The end of 2021 and the beginning of a new year is a convenient time to take stock of the causes of America’s decline.
This past year saw both Washington’s inglorious exit from Afghanistan after 20 years in the country that had served as the launching pad for its direct military intervention in the Middle East and an historic insurrection at the very heart of the empire. Add to this the absolute lack of traction for President Biden’s recent “Democracy Summit” in contrast to Beijing’s surefooted diplomacy, the erosion of an already weak U.S. economy by COVID-19 followed by uncontrolled inflation, and the deepening of the country’s informal but very real civil war—and it is hard to avoid the sense that we are indeed at the end of an era.
The U.S. wasted trillions on fruitless military adventures, but the main economic consequence of the Middle East wars was to boost China’s economic ascent at its expense.
Serving as the bookends of this era were two individuals that stamped their personalities on it: Osama bin Laden at the beginning and Donald Trump at the end.
Varieties of Imperial Decline
Ever since Paul Kennedy wrote The Rise and Fall of the Great Powers, historians and others have tried to discover the universal elements of the phenomenon he called “imperial overstretch.”
This might, however, be a futile enterprise.
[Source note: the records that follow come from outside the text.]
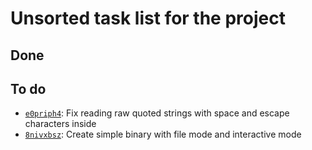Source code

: # Unsorted task list for the project

## Done


## To do

  - [`e0priph4`](todo/e0priph4.md): Fix reading raw quoted strings with space and escape characters inside
  - [`8nivxbsz`](todo/8nivxbsz.md): Create simple binary with file mode and interactive mode

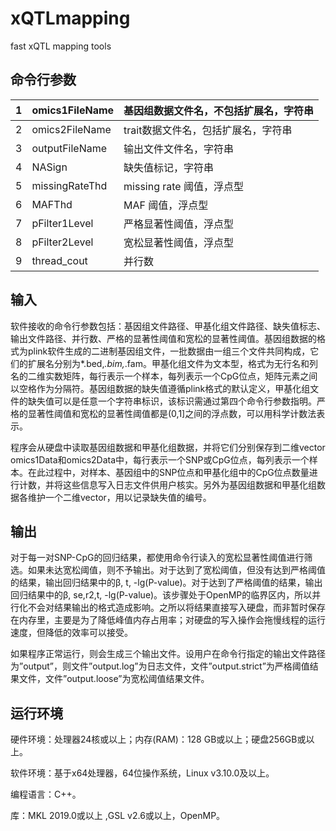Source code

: # xQTLmapping
 fast xQTL mapping tools



##   命令行参数

| 1    | omics1FileName | 基因组数据文件名，不包括扩展名，字符串 |
| ---- | -------------- | -------------------------------------- |
| 2    | omics2FileName | trait数据文件名，包括扩展名，字符串    |
| 3    | outputFileName | 输出文件文件名，字符串                 |
| 4    | NASign         | 缺失值标记，字符串                     |
| 5    | missingRateThd | missing rate 阈值，浮点型              |
| 6    | MAFThd         | MAF 阈值，浮点型                       |
| 7    | pFilter1Level  | 严格显著性阈值，浮点型                 |
| 8    | pFilter2Level  | 宽松显著性阈值，浮点型                 |
| 9    | thread_cout    | 并行数                                 |

 

##   输入

软件接收的命令行参数包括：基因组文件路径、甲基化组文件路径、缺失值标志、输出文件路径、并行数、严格的显著性阈值和宽松的显著性阈值。基因组数据的格式为plink软件生成的二进制基因组文件，一批数据由一组三个文件共同构成，它们的扩展名分别为*.bed,*.bim,*.fam。甲基化组文件为文本型，格式为无行名和列名的二维实数矩阵，每行表示一个样本，每列表示一个CpG位点，矩阵元素之间以空格作为分隔符。基因组数据的缺失值遵循plink格式的默认定义，甲基化组文件的缺失值可以是任意一个字符串标识，该标识需通过第四个命令行参数指明。严格的显著性阈值和宽松的显著性阈值都是(0,1]之间的浮点数，可以用科学计数法表示。

程序会从硬盘中读取基因组数据和甲基化组数据，并将它们分别保存到二维vector omics1Data和omics2Data中，每行表示一个SNP或CpG位点，每列表示一个样本。在此过程中，对样本、基因组中的SNP位点和甲基化组中的CpG位点数量进行计数，并将这些信息写入日志文件供用户核实。另外为基因组数据和甲基化组数据各维护一个二维vector，用以记录缺失值的编号。



##   输出

对于每一对SNP-CpG的回归结果，都使用命令行读入的宽松显著性阈值进行筛选。如果未达宽松阈值，则不予输出。对于达到了宽松阈值，但没有达到严格阈值的结果，输出回归结果中的β, t, -lg(P-value)。对于达到了严格阈值的结果，输出回归结果中的β, se,r2,t, -lg(P-value)。该步骤处于OpenMP的临界区内，所以并行化不会对结果输出的格式造成影响。之所以将结果直接写入硬盘，而非暂时保存在内存里，主要是为了降低峰值内存占用率；对硬盘的写入操作会拖慢线程的运行速度，但降低的效率可以接受。

如果程序正常运行，则会生成三个输出文件。设用户在命令行指定的输出文件路径为”output”，则文件”output.log”为日志文件，文件”output.strict”为严格阈值结果文件，文件”output.loose”为宽松阈值结果文件。



## 运行环境

  硬件环境：处理器24核或以上；内存(RAM)：128 GB或以上；硬盘256GB或以上。

  软件环境：基于x64处理器，64位操作系统，Linux v3.10.0及以上。

编程语言：C++。

库：MKL 2019.0或以上 ,GSL v2.6或以上，OpenMP。
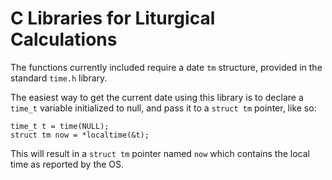 C Libraries for Liturgical Calculations
=======================================

The functions currently included require a date `tm` structure,
provided in the standard `time.h` library.

The easiest way to get the current date using this library is to
declare a `time_t` variable initialized to null, and pass it to a
`struct tm` pointer, like so:

	time_t t = time(NULL);
	struct tm now = *localtime(&t);

This will result in a `struct tm` pointer named `now` which contains
the local time as reported by the OS.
Tolstoy said that all families are unhappy but each of them is unhappy in its own way. The same thing might be said of the end of empires. All empires end, but each exits in its own distinct unhappy fashion.
Bankrupt at the end of the Second World War and facing spiraling financial and political costs as independence movements challenged their hegemony from East Asia to Africa, the British chose to cut their losses and liquidate most of their holdings, passed the task of ruling to indigenous elites, and largely left the defense of global capitalism to the Americans.
The French chose to hang on despite defeat in Indochina and a bloody stalemate in Algeria and could only be persuaded to give the latter independence when renegade military men threatened to take over the government itself to continue the empire. The Soviet Union was largely dissolved by a domestic reform effort that ran out of control, though defeat in Afghanistan made a not insignificant contribution.
Like the ascent to the zenith of empire, the descent from it does not follow a predetermined path but one that is shaped by contingencies, many of them surprising and unexpected.
At the beginning of the 1990s, the U.S. had staved off the economic challenge of Japan and seen the political and military challenge posed by the Soviets dissipate. Moreover, it seemed to have thrown off the “Vietnam Syndrome” with its victory over Saddam Hussein in the first Gulf War. The American Empire appeared to be experiencing a second wind.
At this juncture, the choices for maintaining the empire boiled down to two. One, identified with the Democrats, favored the U.S. ruling via a multilateral economic order undergirded by the supremacy of its corporations and a liberal global political order propped up by unchallenged American military power and promoted by the “soft power” of liberal democracy. The other was championed by neoconservatives largely ensconced in the Republican Party who claimed the “unipolar” status of the United States provided a unique opportunity for reordering the world to the lasting advantage of the United States both strategically and economically—and demanded unilateral action to bring that about.
The debate between these two visions of the imperial future dominated American politics during the eight-year reign of the Democrats presided over by Bill Clinton.
Under the succeeding Republican administration of George W. Bush, US power was primed to do just what the neoconservatives wanted. It was, however, not predetermined that the Middle East would be the prime target of their global push to reorder the world. Tension with China was high in the first months of the new administration, with the Pentagon, in fact, identifying Beijing no longer as a strategic partner, as the Clinton administration did, but as a strategic rival. A new Cold War could have been launched at that juncture, with a China that was much, much weaker militarily and economically relative to the U.S. than it is now.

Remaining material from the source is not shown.